I learned something very quickly, I was being heard a lot better than I was able to receive.  I operated my Flex 5000A at it's full output, 100W, into a 17' tall vertical antenna on the roof of my office at work.  The roof is metal underneath a layer of rubber and gravel, it's called a ballasted roof structure, the gravel holds the rubber down on top of the insulation which is on top of the corrugated steel roof.  I have braided grounding straps running from the antenna grounding systems and the Flat roof antenna mounting structures.  So the idea is that the metal in the roof will act as a counterpoise to the antenna system, or a ground plane if you like.

I had been observing a high noise floor on 20m for a few weeks.  With that in mind I bought a piece of 3/4"x6' copper tubing, and some 12"x1" braided grounding straps.  On July 4th, as you see below, I used those supplies to construct a station grounding system.  It's basically an RF/DC ground.  I pounded the tubing flat with a dead blow hammer, then drilled six holes in that spaced out near where the grounds are for the various pieces of equipment on the shack desk have their ground terminals.  I ran the braid from the equipment, F5K, Two Power supplies, an Icom 746, and an MFJ 946 antenna tuner, as well as my little IC-2720 V/U rig.  This helped a bunch with the noise floor, lowering it about 5-10dB.  So at this point I got an S5 or so noise floor.

But my receive was still not as good as my transmit, in fact, my transmit efficiency got even better, which sort of compounded the problem.  The problem was that guys were hearing me S9 and S9+ and I was hearing them in the noise.  I think there are a few problems going on.  Capture area, I think maybe this antenna is just too small to capture a lot of signal, even though it is about 1/4 wave antenna, it's just not a lot of capture area, a half wave dipole would be twice as much.  Another problem I think is the vertical polarization.  I am in an industrial area, and a lot of the noise I get is vertically polarized, just wait until the behemoth across the street goes on line(more on that another time).  Also, I think that I still have a bit of a grounding problem.

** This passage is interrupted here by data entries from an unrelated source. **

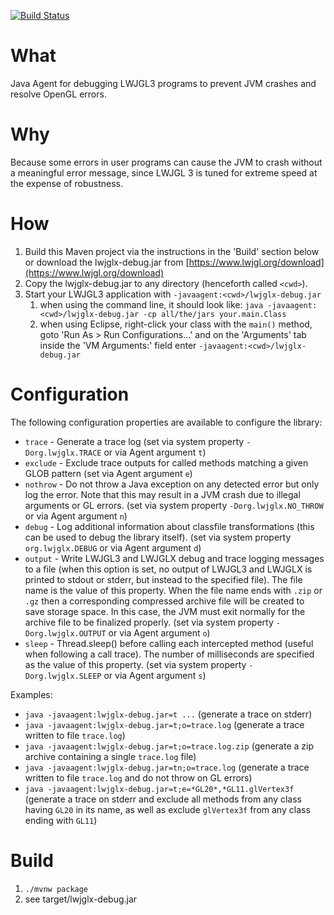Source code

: [![Build Status](https://travis-ci.org/LWJGLX/debug.svg?branch=master)](https://travis-ci.org/LWJGLX/debug)

# What

Java Agent for debugging LWJGL3 programs to prevent JVM crashes and resolve OpenGL errors.

# Why

Because some errors in user programs can cause the JVM to crash without a meaningful error message, since LWJGL 3 is tuned for extreme speed at the expense of robustness.

# How

1. Build this Maven project via the instructions in the 'Build' section below or download the lwjglx-debug.jar from [https://www.lwjgl.org/download](https://www.lwjgl.org/download)
2. Copy the lwjglx-debug.jar to any directory (henceforth called `<cwd>`).
3. Start your LWJGL3 application with `-javaagent:<cwd>/lwjglx-debug.jar`
    1. when using the command line, it should look like: `java -javaagent:<cwd>/lwjglx-debug.jar -cp all/the/jars your.main.Class`
    2. when using Eclipse, right-click your class with the `main()` method, goto 'Run As > Run Configurations...' and on the 'Arguments' tab inside the 'VM Arguments:' field enter `-javaagent:<cwd>/lwjglx-debug.jar`

# Configuration

The following configuration properties are available to configure the library:
- `trace` - Generate a trace log (set via system property `-Dorg.lwjglx.TRACE` or via Agent argument `t`)
- `exclude` - Exclude trace outputs for called methods matching a given GLOB pattern (set via Agent argument `e`)
- `nothrow` - Do not throw a Java exception on any detected error but only log the error. Note that this may result in a JVM crash due to illegal arguments or GL errors. (set via system property `-Dorg.lwjglx.NO_THROW` or via Agent argument `n`)
- `debug` - Log additional information about classfile transformations (this can be used to debug the library itself). (set via system property `org.lwjglx.DEBUG` or via Agent argument `d`)
- `output` - Write LWJGL3 and LWJGLX debug and trace logging messages to a file (when this option is set, no output of LWJGL3 and LWJGLX is printed to stdout or stderr, but instead to the specified file). The file name is the value of this property. When the file name ends with `.zip` or `.gz` then a corresponding compressed archive file will be created to save storage space. In this case, the JVM must exit normally for the archive file to be finalized properly. (set via system property `-Dorg.lwjglx.OUTPUT` or via Agent argument `o`)
- `sleep` - Thread.sleep() before calling each intercepted method (useful when following a call trace). The number of milliseconds are specified as the value of this property. (set via system property `-Dorg.lwjglx.SLEEP` or via Agent argument `s`)

Examples:

* `java -javaagent:lwjglx-debug.jar=t ...` (generate a trace on stderr)
* `java -javaagent:lwjglx-debug.jar=t;o=trace.log` (generate a trace written to file `trace.log`)
* `java -javaagent:lwjglx-debug.jar=t;o=trace.log.zip` (generate a zip archive containing a single `trace.log` file)
* `java -javaagent:lwjglx-debug.jar=tn;o=trace.log` (generate a trace written to file `trace.log` and do not throw on GL errors)
* `java -javaagent:lwjglx-debug.jar=t;e=*GL20*,*GL11.glVertex3f` (generate a trace on stderr and exclude all methods from any class having `GL20` in its name, as well as exclude `glVertex3f` from any class ending with `GL11`)

# Build

1. `./mvnw package`
2. see target/lwjglx-debug.jar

It is important to be able to receive when you are running a contest or special event.  Just being heard is not enough.  With 100w more people could hear me than I could hear, imagine if I had 1500watts and a receive problem!  That is where the classic Alligator sation comes from, all mouth no ears.  If you can't hear them you can't work them, it's a problem, and a problem that makes you look like an appliance operator instead of a real radio station operator that understands his equipment.

So what to do about it?  Well, that's for another day, I am still thinking about that.  The obvious(to me) answer would to be to get one of my beloved balance line fed doublets up in the air.  But my QTH presents some challenges with that.  Flat roof with no existing structure to get a horizontal wire antenna up.  Oh, and a limited budget, and limited lattitude.( I don't think my boss will go for a SteppIR on a roof mounted tower)

Any ideas?  feel free to comment and help me brainstorm.